Task description: Go through the records and restate them word for word, omitting images.
(Beginning of Dataset)
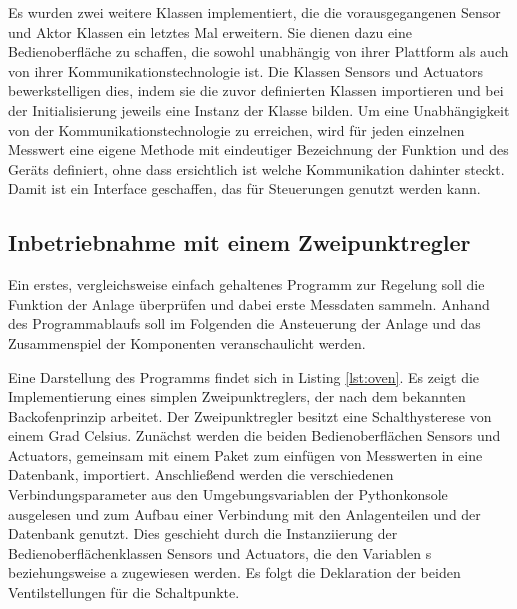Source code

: 

Es wurden zwei weitere Klassen implementiert, die die vorausgegangenen Sensor und Aktor Klassen ein letztes Mal erweitern. Sie dienen dazu eine Bedienoberfläche zu schaffen, die sowohl unabhängig von ihrer Plattform als auch von ihrer Kommunikationstechnologie ist. Die Klassen Sensors und Actuators bewerkstelligen dies, indem sie die zuvor definierten Klassen importieren und bei der Initialisierung jeweils eine Instanz der Klasse bilden. Um eine Unabhängigkeit von der Kommunikationstechnologie zu erreichen, wird für jeden einzelnen Messwert eine eigene Methode mit eindeutiger Bezeichnung der Funktion und des Geräts definiert, ohne dass ersichtlich ist welche Kommunikation dahinter steckt. Damit ist ein Interface geschaffen, das für Steuerungen genutzt werden kann.



\subsection{Inbetriebnahme mit einem Zweipunktregler}

Ein erstes, vergleichsweise einfach gehaltenes Programm zur Regelung soll die Funktion der Anlage überprüfen und dabei erste Messdaten sammeln. Anhand des Programmablaufs soll im Folgenden die Ansteuerung der Anlage und das Zusammenspiel der Komponenten veranschaulicht werden.

Eine Darstellung des Programms findet sich in Listing \ref{lst:oven}. Es zeigt die Implementierung eines simplen Zweipunktreglers, der nach dem bekannten Backofenprinzip arbeitet. Der Zweipunktregler besitzt eine Schalthysterese von einem Grad Celsius. Zunächst werden die beiden Bedienoberflächen Sensors und Actuators, gemeinsam mit einem Paket zum einfügen von Messwerten in eine Datenbank, importiert. Anschließend werden die verschiedenen Verbindungsparameter aus den Umgebungsvariablen der Pythonkonsole ausgelesen und zum Aufbau einer Verbindung mit den Anlagenteilen und der Datenbank genutzt. Dies geschieht durch die Instanziierung der Bedienoberflächenklassen Sensors und Actuators, die den Variablen s beziehungsweise a zugewiesen werden. Es folgt die Deklaration der beiden Ventilstellungen für die Schaltpunkte.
(End of Dataset)
Exercise answer:
Source code

: 

Es wurden zwei weitere Klassen implementiert, die die vorausgegangenen Sensor und Aktor Klassen ein letztes Mal erweitern. Sie dienen dazu eine Bedienoberfläche zu schaffen, die sowohl unabhängig von ihrer Plattform als auch von ihrer Kommunikationstechnologie ist. Die Klassen Sensors und Actuators bewerkstelligen dies, indem sie die zuvor definierten Klassen importieren und bei der Initialisierung jeweils eine Instanz der Klasse bilden. Um eine Unabhängigkeit von der Kommunikationstechnologie zu erreichen, wird für jeden einzelnen Messwert eine eigene Methode mit eindeutiger Bezeichnung der Funktion und des Geräts definiert, ohne dass ersichtlich ist welche Kommunikation dahinter steckt. Damit ist ein Interface geschaffen, das für Steuerungen genutzt werden kann.



\subsection{Inbetriebnahme mit einem Zweipunktregler}

Ein erstes, vergleichsweise einfach gehaltenes Programm zur Regelung soll die Funktion der Anlage überprüfen und dabei erste Messdaten sammeln. Anhand des Programmablaufs soll im Folgenden die Ansteuerung der Anlage und das Zusammenspiel der Komponenten veranschaulicht werden.

Eine Darstellung des Programms findet sich in Listing \ref{lst:oven}. Es zeigt die Implementierung eines simplen Zweipunktreglers, der nach dem bekannten Backofenprinzip arbeitet. Der Zweipunktregler besitzt eine Schalthysterese von einem Grad Celsius. Zunächst werden die beiden Bedienoberflächen Sensors und Actuators, gemeinsam mit einem Paket zum einfügen von Messwerten in eine Datenbank, importiert. Anschließend werden die verschiedenen Verbindungsparameter aus den Umgebungsvariablen der Pythonkonsole ausgelesen und zum Aufbau einer Verbindung mit den Anlagenteilen und der Datenbank genutzt. Dies geschieht durch die Instanziierung der Bedienoberflächenklassen Sensors und Actuators, die den Variablen s beziehungsweise a zugewiesen werden. Es folgt die Deklaration der beiden Ventilstellungen für die Schaltpunkte.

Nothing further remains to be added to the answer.